If you have any questions, please contact the MySQL community team - https://www.mysql.com/about/contact/?topic=community.
[18 Jul 2017 23:50] Taku Amano
Revised version of suggested fix.

Attachment: check-extra-well-formed-char.patch (application/octet-stream, text), 3.21 KiB.

[18 Jul 2017 23:53] Taku Amano
Thank you for reviewing.
I have submitted a document of OCA at yesterday. (And not yet accepted)

I have revised a suggested fix.
check-extra-well-formed-char.patch
Skipping extra check for real incorrect string, by this patch.
Difference from first version to this patch.
```
diff --git a/sql-common/sql_string.cc b/sql-common/sql_string.cc
index a4d4ddf2b3a..f64daf88cbc 100644
--- a/sql-common/sql_string.cc
+++ b/sql-common/sql_string.cc
@@ -1008,6 +1008,7 @@ size_t well_formed_copy_nchars(const CHARSET_INFO *to_cs,
     {
       int well_formed_error;
       uint from_offset;
+      size_t min_length;
 
       if ((from_offset= (from_length % to_cs->mbminlen)) &&
           (from_cs == &my_charset_bin))
@@ -1045,24 +1046,25 @@ size_t well_formed_copy_nchars(const CHARSET_INFO *to_cs,
         to_length-= to_cs->mbminlen;
       }
 
+      min_length = min(from_length, to_length);
       res= to_cs->cset->well_formed_len(to_cs,
-                                        from, from + min(from_length, to_length),
+                                        from, from + min_length,
                                         nchars, &well_formed_error);
       if (res > 0)
         memmove(to, from, res);
       *from_end_pos= from + res;
-      if (well_formed_error) {
+      if (well_formed_error &&
+          (min_length - res < to_cs->mbmaxlen))
+      {
         const char *from_end= from + min(res + to_cs->mbmaxlen, from_length);
         size_t extra;
 
         extra= to_cs->cset->well_formed_len(to_cs,
-                                            from + res, from_end,
+                                            *from_end_pos, from_end,
                                             1, &well_formed_error);
-        *well_formed_error_pos= extra == 0 ? from + res : NULL;
-      }
-      else {
-        *well_formed_error_pos= NULL;
+        well_formed_error= extra >= 1 ? 0 : 1;
       }
+      *well_formed_error_pos= well_formed_error ? *from_end_pos : NULL;
       *cannot_convert_error_pos= NULL;
       if (from_offset)
         res+= to_cs->mbminlen;
```
[1 Aug 2017 9:06] Taku Amano
Revised version of suggested fix.

(*) I confirm the code being submitted is offered under the terms of the OCA, and that I am authorized to contribute it.

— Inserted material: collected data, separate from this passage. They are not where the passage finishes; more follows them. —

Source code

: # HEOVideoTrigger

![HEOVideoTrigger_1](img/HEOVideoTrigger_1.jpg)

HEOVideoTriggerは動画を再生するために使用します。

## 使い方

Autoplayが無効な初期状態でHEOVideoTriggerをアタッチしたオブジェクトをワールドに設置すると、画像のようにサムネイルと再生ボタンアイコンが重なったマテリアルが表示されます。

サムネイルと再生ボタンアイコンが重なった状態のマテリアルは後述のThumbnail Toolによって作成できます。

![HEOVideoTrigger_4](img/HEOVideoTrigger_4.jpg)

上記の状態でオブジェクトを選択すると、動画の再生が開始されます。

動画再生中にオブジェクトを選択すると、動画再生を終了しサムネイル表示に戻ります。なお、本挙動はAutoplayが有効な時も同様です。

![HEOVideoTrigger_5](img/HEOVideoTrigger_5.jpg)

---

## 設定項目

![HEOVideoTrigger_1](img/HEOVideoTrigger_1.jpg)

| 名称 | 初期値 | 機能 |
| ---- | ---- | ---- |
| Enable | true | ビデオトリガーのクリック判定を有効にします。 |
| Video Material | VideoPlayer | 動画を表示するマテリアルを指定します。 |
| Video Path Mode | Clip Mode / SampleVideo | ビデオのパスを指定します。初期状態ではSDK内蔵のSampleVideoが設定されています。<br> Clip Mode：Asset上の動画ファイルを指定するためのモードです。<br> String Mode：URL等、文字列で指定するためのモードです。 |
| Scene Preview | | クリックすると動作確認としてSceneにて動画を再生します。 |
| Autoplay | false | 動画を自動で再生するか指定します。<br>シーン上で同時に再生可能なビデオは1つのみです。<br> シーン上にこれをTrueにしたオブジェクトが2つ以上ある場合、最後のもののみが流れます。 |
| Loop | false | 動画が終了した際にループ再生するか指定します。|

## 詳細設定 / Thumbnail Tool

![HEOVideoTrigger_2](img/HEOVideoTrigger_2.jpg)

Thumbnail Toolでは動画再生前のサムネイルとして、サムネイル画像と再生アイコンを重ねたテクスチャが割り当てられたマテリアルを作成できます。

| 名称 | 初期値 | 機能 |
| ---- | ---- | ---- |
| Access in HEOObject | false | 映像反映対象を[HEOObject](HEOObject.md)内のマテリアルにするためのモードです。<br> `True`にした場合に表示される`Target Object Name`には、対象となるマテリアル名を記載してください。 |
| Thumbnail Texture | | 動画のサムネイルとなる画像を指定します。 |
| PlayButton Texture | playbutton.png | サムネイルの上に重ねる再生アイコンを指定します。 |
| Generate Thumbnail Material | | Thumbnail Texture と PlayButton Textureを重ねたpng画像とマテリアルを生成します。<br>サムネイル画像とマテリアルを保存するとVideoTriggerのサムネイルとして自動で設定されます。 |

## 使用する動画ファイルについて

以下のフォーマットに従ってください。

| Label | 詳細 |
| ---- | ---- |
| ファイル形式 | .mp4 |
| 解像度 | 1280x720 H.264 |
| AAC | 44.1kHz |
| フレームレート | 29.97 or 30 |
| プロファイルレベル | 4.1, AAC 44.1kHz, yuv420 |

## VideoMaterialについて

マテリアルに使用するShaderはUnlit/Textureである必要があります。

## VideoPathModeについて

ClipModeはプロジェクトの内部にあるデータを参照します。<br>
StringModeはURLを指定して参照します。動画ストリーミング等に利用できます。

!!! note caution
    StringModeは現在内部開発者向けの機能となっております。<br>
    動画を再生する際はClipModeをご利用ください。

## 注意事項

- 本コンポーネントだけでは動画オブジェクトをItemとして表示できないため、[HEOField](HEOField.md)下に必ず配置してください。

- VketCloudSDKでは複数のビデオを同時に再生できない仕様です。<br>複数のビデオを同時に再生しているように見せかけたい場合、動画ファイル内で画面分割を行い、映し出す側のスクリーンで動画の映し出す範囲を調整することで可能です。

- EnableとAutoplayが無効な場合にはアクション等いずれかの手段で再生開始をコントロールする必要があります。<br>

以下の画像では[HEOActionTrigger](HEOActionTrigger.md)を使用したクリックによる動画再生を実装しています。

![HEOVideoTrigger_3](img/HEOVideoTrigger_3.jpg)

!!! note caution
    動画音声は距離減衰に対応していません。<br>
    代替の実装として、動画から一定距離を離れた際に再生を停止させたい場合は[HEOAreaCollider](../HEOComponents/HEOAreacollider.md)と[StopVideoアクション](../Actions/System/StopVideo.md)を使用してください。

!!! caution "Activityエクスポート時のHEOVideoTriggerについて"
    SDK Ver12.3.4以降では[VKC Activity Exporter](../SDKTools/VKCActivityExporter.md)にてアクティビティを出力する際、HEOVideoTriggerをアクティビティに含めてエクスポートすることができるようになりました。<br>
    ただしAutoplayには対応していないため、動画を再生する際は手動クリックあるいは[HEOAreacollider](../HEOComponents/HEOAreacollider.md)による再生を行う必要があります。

Contribution: check-extra-well-formed-char.patch (application/octet-stream, text), 3.21 KiB.

[23 Aug 2017 4:14] Taku Amano
Hello Umesh,

Do I need to take any action?

Regards,
Taku AMANO
[9 Jul 2018 19:21] Paul DuBois
Posted by developer:
 
Fixed in 8.0.13.

In some cases when ER_DATA_TOO_LONG was the appropriate error,
ER_TRUNCATED_WRONG_VALUE_FOR_FIELD was reported instead.